(Records provided)

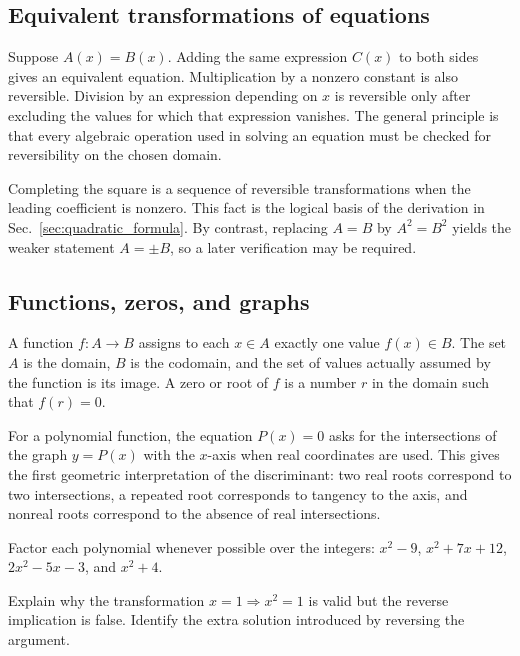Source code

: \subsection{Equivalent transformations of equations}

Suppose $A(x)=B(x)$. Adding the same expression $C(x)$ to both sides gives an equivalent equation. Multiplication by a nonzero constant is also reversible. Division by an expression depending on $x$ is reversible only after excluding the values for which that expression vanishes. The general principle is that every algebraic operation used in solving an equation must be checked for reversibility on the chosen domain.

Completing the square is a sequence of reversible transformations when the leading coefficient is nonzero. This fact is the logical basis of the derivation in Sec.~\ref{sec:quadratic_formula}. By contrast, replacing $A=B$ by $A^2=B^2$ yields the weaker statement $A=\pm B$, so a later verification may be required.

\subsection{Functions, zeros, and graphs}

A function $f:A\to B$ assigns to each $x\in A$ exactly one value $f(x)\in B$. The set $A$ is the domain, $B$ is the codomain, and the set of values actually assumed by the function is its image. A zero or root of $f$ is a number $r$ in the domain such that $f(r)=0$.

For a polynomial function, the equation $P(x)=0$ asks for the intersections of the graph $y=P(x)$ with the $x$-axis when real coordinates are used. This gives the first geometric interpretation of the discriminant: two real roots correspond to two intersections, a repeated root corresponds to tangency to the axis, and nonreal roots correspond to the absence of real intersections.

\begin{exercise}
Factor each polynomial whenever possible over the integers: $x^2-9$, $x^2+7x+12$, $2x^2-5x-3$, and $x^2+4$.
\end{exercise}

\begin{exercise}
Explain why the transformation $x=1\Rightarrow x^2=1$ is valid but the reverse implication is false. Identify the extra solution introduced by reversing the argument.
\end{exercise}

(End Records provided)
(Records provided)

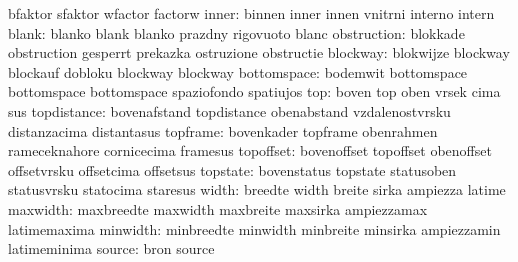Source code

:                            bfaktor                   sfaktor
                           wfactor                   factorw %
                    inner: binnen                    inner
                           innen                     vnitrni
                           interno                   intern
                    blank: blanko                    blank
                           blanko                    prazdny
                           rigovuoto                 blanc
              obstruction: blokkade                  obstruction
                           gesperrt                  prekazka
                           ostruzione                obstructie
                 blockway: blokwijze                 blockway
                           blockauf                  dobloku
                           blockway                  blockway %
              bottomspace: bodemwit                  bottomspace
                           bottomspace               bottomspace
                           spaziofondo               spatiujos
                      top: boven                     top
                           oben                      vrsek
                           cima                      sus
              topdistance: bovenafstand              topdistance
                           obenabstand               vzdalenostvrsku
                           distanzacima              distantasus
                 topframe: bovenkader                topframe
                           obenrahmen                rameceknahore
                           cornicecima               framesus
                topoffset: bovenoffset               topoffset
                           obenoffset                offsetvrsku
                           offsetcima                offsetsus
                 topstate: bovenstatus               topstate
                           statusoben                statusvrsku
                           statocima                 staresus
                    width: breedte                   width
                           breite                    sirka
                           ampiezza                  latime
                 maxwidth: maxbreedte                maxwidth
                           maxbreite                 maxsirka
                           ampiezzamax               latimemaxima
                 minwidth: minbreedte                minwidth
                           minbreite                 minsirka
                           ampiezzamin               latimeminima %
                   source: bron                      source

(End Records provided)

» **Requirement**
Pull out the lines above in which the word "nonzero" appears.

» **The answer**
Suppose $A(x)=B(x)$. Adding the same expression $C(x)$ to both sides gives an equivalent equation. Multiplication by a nonzero constant is also reversible. Division by an expression depending on $x$ is reversible only after excluding the values for which that expression vanishes. The general principle is that every algebraic operation used in solving an equation must be checked for reversibility on the chosen domain.
Completing the square is a sequence of reversible transformations when the leading coefficient is nonzero. This fact is the logical basis of the derivation in Sec.~\ref{sec:quadratic_formula}. By contrast, replacing $A=B$ by $A^2=B^2$ yields the weaker statement $A=\pm B$, so a later verification may be required.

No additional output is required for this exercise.